> _Work required_: Please set down exactly the lines of the listing below from the line containing "5. Ability to" through the line containing "8. Statistical analysis", both lines included, leaving out all other lines.
[Start of section]
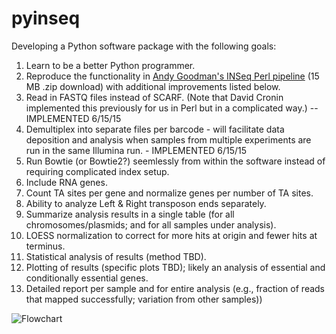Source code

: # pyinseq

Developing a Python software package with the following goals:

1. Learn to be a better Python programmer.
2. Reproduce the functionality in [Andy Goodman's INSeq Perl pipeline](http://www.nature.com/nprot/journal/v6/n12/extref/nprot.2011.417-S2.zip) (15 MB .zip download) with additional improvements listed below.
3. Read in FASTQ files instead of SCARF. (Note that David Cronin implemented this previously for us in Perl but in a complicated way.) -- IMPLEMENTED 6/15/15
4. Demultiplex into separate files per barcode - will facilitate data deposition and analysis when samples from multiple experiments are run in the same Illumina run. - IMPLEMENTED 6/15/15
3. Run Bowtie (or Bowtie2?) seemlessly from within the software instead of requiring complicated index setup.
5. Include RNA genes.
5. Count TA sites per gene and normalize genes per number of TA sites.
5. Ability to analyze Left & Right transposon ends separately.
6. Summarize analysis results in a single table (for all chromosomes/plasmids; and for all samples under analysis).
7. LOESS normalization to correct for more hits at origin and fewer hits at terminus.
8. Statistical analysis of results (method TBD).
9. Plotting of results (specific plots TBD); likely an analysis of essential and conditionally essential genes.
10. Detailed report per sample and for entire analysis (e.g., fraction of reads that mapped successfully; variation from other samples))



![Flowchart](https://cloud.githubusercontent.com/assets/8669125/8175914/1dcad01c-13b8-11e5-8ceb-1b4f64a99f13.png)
[End of section]
[Start of section]
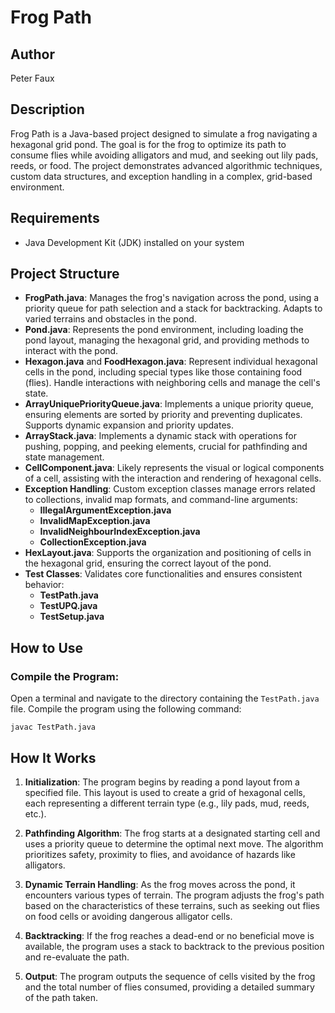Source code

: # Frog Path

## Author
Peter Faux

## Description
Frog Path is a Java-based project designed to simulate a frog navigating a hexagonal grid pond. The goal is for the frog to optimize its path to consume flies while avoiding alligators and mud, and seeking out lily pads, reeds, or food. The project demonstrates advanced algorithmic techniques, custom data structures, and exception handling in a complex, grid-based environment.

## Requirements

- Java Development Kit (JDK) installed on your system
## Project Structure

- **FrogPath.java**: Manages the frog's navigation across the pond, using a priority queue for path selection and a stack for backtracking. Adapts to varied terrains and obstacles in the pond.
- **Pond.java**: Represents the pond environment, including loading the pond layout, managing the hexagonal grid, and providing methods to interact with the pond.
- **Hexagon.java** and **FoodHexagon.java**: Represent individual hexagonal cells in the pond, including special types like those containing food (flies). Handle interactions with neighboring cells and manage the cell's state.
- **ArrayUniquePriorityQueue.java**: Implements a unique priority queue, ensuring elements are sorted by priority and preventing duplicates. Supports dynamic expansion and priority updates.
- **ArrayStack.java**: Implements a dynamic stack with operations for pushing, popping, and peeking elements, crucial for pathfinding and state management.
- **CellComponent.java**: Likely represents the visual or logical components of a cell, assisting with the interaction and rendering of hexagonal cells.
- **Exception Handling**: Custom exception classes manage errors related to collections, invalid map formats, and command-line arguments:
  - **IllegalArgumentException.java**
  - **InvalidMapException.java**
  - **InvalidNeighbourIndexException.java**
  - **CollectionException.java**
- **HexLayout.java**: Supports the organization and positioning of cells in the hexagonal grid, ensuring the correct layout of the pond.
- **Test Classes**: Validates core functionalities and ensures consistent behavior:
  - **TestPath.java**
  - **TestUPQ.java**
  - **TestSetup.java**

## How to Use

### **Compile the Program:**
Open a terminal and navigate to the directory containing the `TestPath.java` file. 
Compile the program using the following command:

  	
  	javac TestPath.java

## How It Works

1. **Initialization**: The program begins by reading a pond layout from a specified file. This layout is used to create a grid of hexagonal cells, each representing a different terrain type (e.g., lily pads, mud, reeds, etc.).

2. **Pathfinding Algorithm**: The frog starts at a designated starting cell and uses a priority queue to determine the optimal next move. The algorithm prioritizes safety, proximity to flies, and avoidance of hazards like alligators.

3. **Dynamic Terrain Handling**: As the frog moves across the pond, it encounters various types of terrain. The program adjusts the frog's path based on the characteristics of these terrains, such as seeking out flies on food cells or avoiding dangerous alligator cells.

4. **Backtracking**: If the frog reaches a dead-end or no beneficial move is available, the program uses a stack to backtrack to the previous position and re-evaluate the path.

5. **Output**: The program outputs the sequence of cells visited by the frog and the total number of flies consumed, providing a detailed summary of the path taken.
[End of section]
> _Answer to this exercise_:
5. Ability to analyze Left & Right transposon ends separately.
6. Summarize analysis results in a single table (for all chromosomes/plasmids; and for all samples under analysis).
7. LOESS normalization to correct for more hits at origin and fewer hits at terminus.
8. Statistical analysis of results (method TBD).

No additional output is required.